Concurremment, nous avons fait plusieurs autres recommandations quant au contexte et à la conduite des cours et de la formation relativement aux quatre piliers, aux synergies à être exploitées grâce à la présence de ceux qui font des études supérieures et aux projets de recherche, au processus de recrutement et de sélection et à la dotation des postes militaires au Collège.

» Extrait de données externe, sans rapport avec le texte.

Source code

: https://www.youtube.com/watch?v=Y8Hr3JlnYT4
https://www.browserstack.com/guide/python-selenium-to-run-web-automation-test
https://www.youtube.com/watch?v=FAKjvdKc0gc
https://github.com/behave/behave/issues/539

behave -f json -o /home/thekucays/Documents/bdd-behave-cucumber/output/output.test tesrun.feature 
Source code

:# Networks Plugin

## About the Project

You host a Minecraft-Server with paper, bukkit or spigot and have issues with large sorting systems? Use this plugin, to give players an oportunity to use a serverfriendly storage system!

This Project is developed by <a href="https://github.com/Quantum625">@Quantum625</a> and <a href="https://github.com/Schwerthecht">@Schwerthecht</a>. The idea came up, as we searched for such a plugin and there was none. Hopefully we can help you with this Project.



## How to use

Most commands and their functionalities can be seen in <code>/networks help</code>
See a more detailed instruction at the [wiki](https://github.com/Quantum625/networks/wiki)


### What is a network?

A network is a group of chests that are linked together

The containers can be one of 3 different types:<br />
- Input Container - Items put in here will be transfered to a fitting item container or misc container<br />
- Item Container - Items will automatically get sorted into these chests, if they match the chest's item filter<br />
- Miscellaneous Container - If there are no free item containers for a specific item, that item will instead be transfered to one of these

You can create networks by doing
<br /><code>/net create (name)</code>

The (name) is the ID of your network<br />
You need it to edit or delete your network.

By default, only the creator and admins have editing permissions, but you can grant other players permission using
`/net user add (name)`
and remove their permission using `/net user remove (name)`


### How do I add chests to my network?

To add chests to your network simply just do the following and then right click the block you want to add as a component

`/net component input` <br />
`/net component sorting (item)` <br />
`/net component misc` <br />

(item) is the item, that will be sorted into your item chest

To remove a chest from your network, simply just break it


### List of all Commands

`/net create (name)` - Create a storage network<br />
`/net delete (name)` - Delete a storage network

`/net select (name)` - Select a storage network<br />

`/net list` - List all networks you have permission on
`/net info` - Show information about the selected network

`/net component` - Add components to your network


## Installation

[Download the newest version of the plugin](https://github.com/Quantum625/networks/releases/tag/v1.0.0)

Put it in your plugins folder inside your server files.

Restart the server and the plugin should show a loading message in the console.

Certaines précisions sont nécessaires en ce qui concerne la dotation en personnel. Même s'il semble évident que l'affectation de militaires devrait être caractérisée par un soin particulier en ce qui concerne le choix de ceux qui sont les mieux qualifiés et les plus performants pour former les leaders de demain et pour que le temps passé au Collège soit considéré comme un « plus pour leur carrière » par les conseils de promotion, ce n'est malheureusement pas le cas. Dans les académies américaines, nous avons observé que les officiers qui doivent y oeuvrer sont préparés avec soin à leur période de service, qu'ils obtiennent en fait une maîtrise en orientation comme condition préalable à leur affectation, qu'ils sont souvent promus durant leur période de service, et qu'à leur départ ils progressent dans leur carrière. Nous recommandons fortement d'imiter la méthode américaine.
Au cours de ses 122 années consacrées au service du pays, le Collège militaire royal a servi avec distinction en temps de paix et en temps de guerre en formant les leaders des forces de défense du pays et, après leur service militaire, en inculquant aux diplômés la même volonté de faire de notre pays un endroit de prédilection grâce à leur performance au sein de l'industrie, des affaires et de la société en général. Vérité, devoir et valeur ont été les mots d'ordre durant ces années : vérité, devoir et valeur doivent demeurer les mots d'ordre qui s'appliquent maintenant au nouveau défi que le Canada, ses Forces et ses habitants doivent relever à l'aube d'un nouveau millénaire. Tout cela nécessitera un changement créatif et concret. Nous osons croire que nos recommandations favoriseront la transition et ajouteront de la valeur à l'avenir qui nous attend.